### Records from a data collection
__________
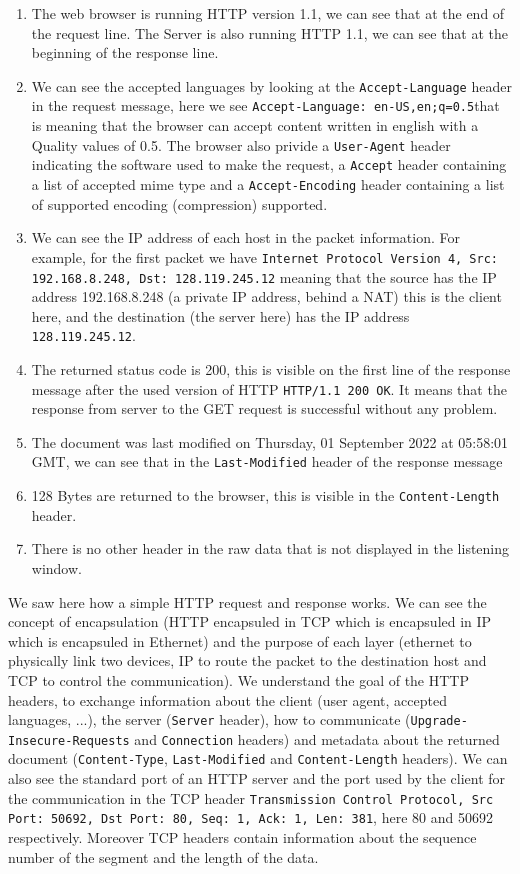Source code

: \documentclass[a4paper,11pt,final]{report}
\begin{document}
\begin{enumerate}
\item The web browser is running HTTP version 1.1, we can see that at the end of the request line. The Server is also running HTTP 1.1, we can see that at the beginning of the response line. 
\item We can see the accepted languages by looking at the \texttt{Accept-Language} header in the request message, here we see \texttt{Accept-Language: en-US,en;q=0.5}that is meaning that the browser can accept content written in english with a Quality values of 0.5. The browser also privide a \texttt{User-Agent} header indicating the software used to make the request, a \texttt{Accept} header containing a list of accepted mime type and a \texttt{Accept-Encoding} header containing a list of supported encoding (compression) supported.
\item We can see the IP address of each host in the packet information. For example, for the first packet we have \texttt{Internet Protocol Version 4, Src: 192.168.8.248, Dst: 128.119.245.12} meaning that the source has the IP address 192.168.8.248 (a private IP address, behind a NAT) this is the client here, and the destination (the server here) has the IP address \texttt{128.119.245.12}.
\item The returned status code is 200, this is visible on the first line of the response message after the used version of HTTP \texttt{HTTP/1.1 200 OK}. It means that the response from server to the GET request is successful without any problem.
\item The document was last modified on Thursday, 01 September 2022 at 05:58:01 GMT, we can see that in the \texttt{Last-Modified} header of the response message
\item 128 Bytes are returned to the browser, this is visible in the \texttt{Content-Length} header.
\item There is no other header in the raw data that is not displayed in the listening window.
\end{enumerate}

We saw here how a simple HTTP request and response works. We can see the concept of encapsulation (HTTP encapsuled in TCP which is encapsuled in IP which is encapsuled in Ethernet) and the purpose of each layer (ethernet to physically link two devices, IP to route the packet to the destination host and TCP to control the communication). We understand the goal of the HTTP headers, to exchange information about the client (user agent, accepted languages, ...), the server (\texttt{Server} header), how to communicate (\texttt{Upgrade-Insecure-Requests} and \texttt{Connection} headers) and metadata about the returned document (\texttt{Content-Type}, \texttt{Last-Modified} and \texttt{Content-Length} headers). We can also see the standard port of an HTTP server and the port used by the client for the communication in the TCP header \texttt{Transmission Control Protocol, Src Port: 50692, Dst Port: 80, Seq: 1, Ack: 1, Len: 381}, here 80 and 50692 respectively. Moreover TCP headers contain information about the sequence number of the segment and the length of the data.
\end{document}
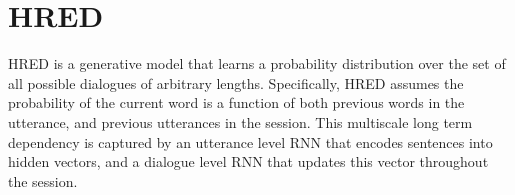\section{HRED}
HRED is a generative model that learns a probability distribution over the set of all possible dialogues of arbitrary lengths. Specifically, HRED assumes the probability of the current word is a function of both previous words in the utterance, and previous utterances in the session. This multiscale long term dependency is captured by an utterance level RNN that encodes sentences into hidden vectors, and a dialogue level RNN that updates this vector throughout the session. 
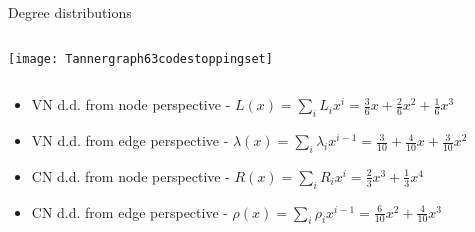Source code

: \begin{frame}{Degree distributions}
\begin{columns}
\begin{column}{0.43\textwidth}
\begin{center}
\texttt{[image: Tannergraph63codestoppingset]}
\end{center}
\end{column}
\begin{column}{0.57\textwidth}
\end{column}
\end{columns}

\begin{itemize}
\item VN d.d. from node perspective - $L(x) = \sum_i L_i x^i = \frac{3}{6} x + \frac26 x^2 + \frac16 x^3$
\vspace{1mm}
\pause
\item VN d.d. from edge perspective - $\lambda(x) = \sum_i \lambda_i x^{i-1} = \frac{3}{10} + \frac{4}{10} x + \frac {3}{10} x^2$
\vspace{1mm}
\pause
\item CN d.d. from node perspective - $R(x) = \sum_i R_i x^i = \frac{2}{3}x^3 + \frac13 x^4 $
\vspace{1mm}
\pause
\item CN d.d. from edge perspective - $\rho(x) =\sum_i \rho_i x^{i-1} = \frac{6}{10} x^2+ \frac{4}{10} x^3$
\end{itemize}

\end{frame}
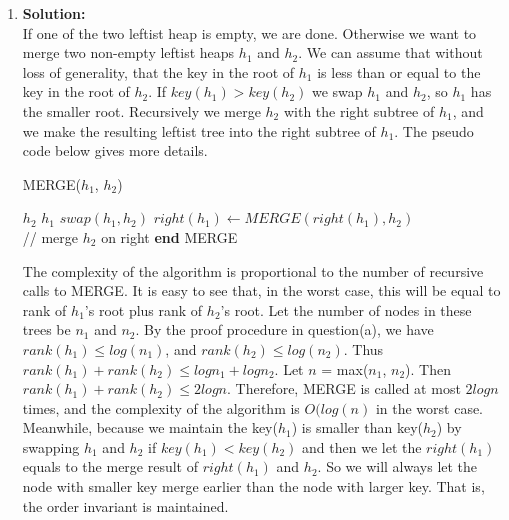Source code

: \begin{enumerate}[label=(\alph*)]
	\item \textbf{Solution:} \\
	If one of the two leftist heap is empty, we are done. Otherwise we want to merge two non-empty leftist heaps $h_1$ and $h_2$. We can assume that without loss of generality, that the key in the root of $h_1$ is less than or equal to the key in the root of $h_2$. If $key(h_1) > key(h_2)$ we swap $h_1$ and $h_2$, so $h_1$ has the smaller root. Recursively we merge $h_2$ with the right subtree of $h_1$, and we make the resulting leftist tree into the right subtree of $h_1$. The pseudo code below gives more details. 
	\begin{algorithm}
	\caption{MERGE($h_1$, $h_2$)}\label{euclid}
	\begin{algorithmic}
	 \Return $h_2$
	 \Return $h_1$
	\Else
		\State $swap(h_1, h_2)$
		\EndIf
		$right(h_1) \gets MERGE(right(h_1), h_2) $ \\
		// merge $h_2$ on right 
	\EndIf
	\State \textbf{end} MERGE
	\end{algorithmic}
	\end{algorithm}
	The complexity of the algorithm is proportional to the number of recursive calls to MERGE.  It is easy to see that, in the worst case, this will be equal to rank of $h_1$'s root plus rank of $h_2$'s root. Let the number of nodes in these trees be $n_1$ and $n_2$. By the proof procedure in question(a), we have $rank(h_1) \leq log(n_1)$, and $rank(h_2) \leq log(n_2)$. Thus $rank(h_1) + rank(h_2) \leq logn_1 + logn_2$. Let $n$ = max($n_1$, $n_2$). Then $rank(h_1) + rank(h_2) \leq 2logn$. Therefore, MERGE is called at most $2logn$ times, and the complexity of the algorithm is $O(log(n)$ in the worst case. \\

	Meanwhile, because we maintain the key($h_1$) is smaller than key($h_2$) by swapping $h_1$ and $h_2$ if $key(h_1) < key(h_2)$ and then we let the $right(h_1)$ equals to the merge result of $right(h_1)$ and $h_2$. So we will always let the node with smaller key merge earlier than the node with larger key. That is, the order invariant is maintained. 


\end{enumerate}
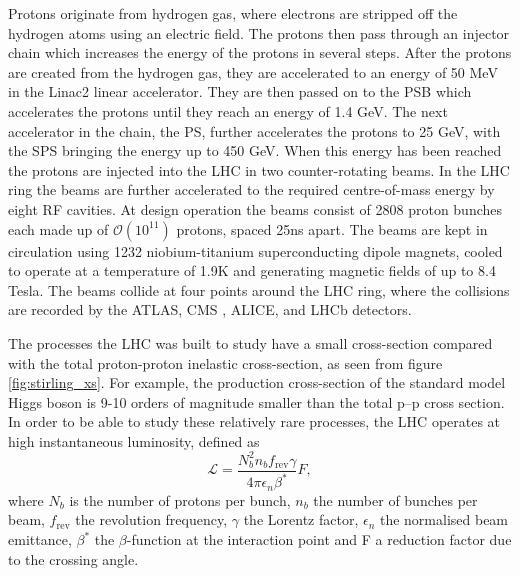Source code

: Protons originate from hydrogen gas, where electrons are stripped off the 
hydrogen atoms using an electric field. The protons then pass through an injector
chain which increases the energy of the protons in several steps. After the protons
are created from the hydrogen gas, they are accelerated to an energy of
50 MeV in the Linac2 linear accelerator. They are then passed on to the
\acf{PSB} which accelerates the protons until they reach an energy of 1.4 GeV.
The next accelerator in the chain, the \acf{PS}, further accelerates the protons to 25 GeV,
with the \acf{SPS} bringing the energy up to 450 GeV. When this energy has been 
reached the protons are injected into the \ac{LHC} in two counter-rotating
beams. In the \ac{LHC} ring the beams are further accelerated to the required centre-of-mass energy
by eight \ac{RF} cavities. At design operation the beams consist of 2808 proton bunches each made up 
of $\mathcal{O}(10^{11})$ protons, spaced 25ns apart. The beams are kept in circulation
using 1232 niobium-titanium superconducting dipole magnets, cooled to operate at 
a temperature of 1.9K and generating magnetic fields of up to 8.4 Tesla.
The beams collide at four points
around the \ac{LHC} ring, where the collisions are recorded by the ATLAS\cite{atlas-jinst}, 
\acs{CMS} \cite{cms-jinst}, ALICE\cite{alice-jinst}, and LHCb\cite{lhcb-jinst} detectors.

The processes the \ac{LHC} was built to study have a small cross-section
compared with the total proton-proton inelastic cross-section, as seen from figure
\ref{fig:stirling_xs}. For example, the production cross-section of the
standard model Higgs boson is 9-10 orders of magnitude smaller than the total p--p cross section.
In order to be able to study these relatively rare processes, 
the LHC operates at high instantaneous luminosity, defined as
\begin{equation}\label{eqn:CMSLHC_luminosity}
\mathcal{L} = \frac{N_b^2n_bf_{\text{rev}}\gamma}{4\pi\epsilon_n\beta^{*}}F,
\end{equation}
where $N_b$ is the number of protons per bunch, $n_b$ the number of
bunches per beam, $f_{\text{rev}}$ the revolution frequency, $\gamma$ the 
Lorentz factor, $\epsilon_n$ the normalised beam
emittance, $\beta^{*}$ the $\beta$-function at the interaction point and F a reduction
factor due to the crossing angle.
__________
### TASK
The response is to contain exactly the lines from the beginning of the data through the line containing "the response line.", both ends included, and nothing else; omit the pictures.

### ANSWER
Source code

: \documentclass[a4paper,11pt,final]{report}
\begin{document}
\begin{enumerate}
\item The web browser is running HTTP version 1.1, we can see that at the end of the request line. The Server is also running HTTP 1.1, we can see that at the beginning of the response line. 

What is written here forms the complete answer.